(Collected data entries)
——————

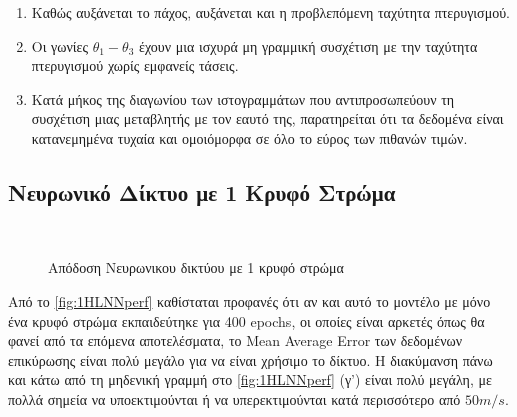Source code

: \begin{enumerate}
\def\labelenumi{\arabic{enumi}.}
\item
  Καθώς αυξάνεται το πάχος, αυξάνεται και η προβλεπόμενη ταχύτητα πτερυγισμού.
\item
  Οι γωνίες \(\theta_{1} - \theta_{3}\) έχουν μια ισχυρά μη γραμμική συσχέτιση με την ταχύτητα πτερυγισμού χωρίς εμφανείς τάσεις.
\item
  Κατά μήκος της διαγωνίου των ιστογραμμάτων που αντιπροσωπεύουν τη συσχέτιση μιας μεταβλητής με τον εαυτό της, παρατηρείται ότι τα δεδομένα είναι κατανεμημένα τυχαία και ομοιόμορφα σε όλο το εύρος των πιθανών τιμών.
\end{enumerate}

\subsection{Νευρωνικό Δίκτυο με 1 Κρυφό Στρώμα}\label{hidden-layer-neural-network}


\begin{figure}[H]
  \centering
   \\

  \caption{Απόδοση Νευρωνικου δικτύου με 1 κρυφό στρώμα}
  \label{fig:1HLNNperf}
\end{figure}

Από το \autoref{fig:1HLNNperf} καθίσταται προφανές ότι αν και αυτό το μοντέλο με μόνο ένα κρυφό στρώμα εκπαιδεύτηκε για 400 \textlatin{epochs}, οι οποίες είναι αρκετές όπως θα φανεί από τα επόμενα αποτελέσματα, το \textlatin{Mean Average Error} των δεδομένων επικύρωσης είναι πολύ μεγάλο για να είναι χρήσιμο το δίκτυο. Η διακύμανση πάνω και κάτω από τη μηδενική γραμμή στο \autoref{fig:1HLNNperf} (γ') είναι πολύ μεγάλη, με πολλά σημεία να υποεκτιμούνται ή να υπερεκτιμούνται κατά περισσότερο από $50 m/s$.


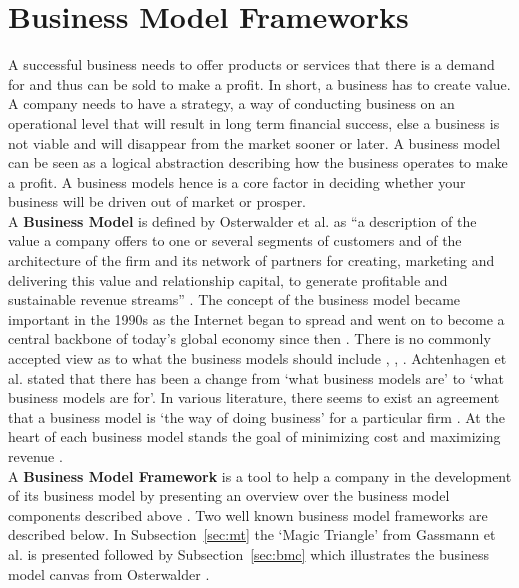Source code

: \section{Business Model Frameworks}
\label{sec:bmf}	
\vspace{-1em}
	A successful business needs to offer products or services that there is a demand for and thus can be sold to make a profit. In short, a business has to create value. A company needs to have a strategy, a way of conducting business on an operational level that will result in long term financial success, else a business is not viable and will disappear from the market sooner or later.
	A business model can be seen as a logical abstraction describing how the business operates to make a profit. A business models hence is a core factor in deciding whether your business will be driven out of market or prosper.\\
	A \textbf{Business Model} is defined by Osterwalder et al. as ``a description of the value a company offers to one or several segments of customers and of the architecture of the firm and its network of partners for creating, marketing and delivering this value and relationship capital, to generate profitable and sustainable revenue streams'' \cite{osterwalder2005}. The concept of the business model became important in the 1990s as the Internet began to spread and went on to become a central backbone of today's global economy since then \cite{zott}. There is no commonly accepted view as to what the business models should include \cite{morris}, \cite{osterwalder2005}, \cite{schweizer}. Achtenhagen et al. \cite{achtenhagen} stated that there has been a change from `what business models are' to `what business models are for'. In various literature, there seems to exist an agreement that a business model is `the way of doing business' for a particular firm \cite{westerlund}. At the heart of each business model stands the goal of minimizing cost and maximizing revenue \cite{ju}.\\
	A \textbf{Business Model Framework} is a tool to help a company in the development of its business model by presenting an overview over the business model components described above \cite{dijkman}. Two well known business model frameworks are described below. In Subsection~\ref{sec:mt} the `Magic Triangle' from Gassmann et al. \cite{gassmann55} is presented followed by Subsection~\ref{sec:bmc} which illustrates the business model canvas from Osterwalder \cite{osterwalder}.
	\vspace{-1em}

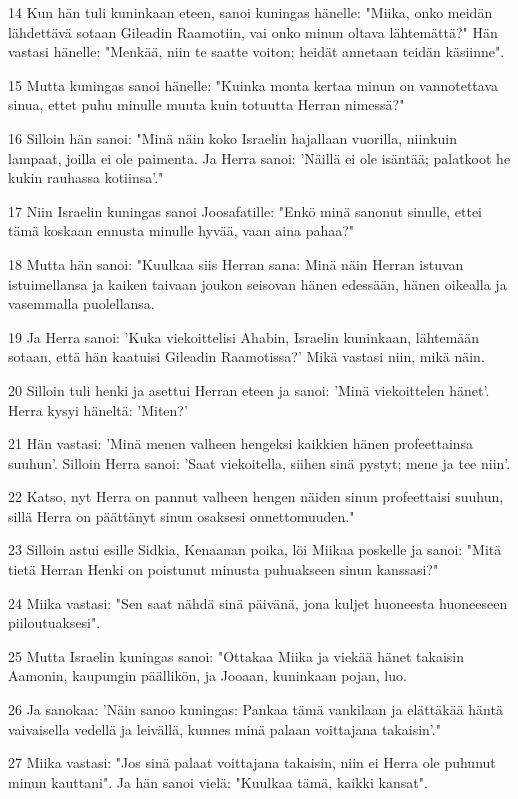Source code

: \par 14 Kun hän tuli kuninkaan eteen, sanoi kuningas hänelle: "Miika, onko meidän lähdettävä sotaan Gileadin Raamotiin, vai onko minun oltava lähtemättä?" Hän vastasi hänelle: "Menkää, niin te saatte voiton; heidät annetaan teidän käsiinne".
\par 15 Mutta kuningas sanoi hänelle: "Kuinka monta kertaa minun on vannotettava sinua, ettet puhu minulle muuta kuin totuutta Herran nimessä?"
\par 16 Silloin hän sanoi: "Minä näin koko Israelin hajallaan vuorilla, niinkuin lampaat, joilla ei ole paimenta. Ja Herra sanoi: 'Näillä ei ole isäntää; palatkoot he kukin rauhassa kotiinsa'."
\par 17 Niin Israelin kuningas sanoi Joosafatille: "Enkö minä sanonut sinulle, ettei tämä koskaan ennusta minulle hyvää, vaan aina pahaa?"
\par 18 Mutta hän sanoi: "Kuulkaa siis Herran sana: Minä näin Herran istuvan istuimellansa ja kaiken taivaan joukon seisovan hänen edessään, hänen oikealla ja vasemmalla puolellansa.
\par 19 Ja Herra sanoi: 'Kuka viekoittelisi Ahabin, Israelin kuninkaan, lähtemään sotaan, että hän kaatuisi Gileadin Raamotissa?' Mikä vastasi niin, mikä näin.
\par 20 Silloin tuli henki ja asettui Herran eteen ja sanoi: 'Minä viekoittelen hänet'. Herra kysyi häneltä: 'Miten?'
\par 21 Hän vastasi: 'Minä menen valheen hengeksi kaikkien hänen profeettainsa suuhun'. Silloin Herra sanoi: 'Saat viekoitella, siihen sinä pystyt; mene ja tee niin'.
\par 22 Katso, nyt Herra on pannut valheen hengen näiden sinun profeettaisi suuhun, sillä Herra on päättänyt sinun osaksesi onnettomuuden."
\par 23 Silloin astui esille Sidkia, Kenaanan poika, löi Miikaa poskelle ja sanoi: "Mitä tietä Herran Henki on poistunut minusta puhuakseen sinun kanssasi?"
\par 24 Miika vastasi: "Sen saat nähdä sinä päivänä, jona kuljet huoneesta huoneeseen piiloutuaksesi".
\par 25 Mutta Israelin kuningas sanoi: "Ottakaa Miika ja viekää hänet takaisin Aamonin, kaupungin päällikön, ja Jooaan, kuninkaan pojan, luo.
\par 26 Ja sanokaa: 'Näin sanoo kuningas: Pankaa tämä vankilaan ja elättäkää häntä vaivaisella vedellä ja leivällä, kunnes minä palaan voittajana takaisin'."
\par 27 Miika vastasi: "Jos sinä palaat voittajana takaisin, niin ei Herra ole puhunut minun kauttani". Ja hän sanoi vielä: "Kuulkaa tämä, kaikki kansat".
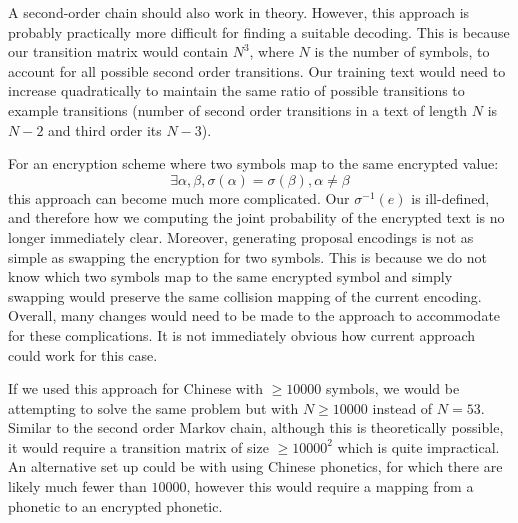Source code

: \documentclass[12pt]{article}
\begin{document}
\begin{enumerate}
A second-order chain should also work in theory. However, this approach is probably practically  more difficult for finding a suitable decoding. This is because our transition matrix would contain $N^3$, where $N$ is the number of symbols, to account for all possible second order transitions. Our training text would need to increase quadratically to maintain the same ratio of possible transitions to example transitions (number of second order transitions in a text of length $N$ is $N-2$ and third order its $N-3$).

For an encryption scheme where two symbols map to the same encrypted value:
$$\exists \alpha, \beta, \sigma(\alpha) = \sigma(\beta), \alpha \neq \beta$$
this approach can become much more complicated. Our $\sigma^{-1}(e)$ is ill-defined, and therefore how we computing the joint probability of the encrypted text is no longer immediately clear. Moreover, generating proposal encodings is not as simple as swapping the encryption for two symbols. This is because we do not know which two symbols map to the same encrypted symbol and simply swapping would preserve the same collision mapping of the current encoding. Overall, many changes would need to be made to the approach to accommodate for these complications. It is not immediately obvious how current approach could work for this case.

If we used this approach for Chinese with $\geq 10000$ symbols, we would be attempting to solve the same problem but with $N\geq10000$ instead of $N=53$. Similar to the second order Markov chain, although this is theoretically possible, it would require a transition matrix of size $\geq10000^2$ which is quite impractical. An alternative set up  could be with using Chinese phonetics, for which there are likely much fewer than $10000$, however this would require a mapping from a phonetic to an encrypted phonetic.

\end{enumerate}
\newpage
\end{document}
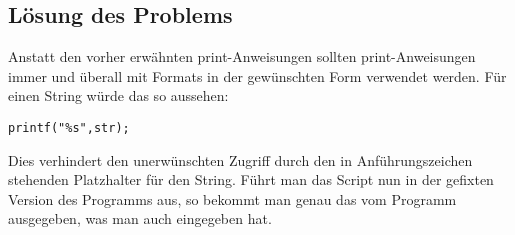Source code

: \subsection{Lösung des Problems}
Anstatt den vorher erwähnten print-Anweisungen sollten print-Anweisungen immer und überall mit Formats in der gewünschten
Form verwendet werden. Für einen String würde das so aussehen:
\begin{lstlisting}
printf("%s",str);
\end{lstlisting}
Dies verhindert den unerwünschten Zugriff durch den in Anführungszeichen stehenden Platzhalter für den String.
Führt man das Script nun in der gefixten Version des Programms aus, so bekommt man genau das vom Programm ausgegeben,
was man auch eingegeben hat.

——————

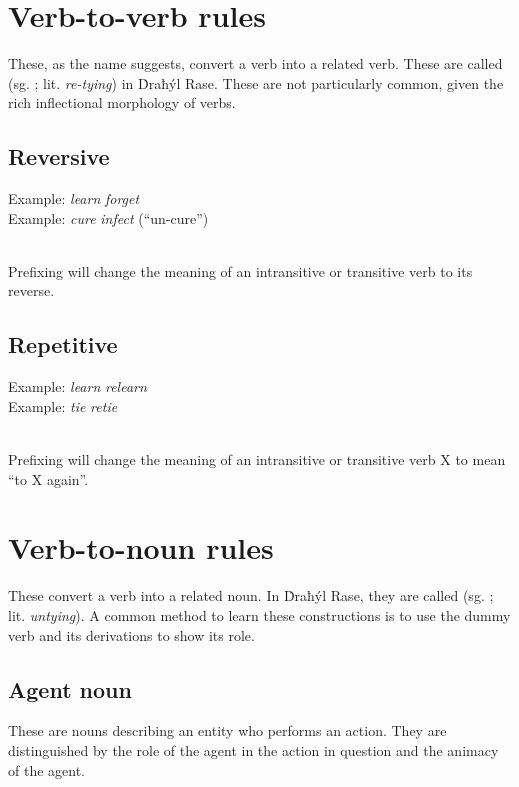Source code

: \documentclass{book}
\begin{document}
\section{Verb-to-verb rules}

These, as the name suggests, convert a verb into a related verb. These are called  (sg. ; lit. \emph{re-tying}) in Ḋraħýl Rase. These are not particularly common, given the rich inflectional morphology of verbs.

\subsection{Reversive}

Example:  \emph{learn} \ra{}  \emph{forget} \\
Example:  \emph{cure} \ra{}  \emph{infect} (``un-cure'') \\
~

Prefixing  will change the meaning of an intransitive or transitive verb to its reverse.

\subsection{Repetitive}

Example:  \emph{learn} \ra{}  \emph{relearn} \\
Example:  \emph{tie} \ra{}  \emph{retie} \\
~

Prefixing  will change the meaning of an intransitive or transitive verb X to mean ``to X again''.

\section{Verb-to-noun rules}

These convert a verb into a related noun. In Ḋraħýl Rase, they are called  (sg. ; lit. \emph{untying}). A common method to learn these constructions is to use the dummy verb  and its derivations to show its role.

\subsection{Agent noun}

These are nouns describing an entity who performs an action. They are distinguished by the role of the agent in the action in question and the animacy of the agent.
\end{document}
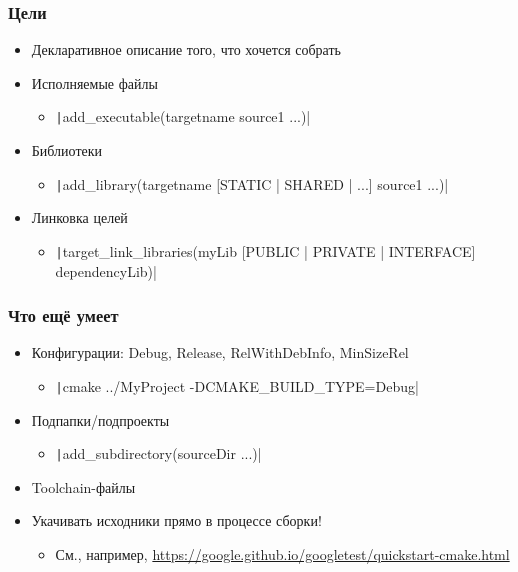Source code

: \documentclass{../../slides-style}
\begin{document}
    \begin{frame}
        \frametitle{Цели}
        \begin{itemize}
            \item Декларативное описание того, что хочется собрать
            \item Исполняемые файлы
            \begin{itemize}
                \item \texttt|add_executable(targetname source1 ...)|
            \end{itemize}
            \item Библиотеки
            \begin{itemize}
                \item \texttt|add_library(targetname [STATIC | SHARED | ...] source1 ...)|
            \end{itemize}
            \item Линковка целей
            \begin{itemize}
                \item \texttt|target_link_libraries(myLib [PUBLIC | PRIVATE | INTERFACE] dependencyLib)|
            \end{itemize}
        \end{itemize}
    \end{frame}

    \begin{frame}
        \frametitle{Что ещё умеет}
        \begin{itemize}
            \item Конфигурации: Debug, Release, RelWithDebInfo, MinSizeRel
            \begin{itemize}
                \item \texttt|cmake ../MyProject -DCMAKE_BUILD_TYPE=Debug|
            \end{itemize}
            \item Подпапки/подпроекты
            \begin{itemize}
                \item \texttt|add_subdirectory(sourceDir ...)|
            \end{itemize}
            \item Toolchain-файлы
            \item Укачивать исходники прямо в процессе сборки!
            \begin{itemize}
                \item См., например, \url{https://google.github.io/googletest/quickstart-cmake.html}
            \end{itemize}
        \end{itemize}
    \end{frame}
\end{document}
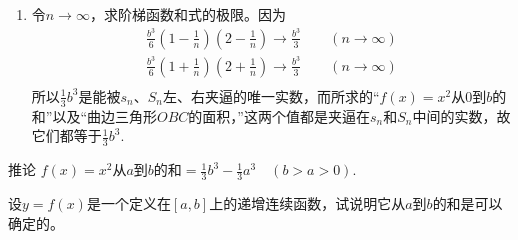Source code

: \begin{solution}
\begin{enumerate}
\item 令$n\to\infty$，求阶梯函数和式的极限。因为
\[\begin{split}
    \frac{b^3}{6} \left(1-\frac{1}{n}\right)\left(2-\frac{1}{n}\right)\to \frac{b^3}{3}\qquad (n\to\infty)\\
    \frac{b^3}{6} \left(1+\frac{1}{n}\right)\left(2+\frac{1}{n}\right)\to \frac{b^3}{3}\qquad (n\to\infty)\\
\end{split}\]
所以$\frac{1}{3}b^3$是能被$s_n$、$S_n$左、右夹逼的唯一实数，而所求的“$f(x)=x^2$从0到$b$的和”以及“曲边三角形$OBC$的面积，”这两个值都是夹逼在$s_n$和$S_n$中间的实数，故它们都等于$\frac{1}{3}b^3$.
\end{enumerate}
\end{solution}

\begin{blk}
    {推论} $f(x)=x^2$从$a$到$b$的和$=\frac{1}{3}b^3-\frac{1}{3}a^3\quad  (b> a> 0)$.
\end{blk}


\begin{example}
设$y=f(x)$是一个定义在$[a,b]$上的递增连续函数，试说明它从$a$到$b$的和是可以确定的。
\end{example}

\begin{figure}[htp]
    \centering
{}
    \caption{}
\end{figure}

——————

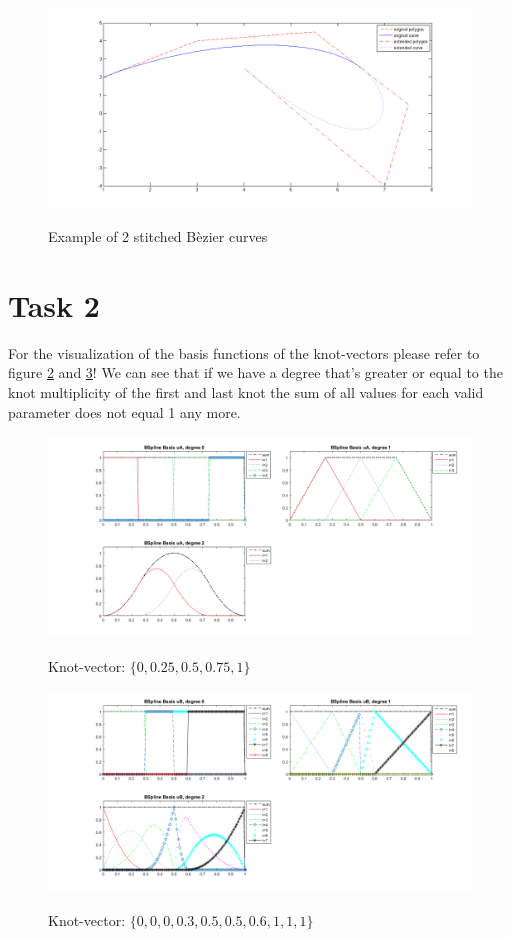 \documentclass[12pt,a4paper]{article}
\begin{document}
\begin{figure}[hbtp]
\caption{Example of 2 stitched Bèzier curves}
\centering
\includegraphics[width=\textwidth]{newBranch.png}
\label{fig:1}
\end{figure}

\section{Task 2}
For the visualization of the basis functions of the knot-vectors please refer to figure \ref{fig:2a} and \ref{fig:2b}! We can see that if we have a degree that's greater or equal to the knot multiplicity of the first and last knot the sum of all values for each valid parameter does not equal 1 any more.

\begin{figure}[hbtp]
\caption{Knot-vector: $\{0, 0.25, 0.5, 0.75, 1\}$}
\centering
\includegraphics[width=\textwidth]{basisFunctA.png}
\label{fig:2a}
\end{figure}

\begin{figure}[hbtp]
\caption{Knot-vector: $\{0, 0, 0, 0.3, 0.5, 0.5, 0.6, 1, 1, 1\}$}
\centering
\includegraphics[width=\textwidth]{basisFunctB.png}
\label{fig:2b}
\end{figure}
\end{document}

——————

The answer must be every line from the records above that contains "Debug".

            \item Конфигурации: Debug, Release, RelWithDebInfo, MinSizeRel
                \item \texttt|cmake ../MyProject -DCMAKE_BUILD_TYPE=Debug|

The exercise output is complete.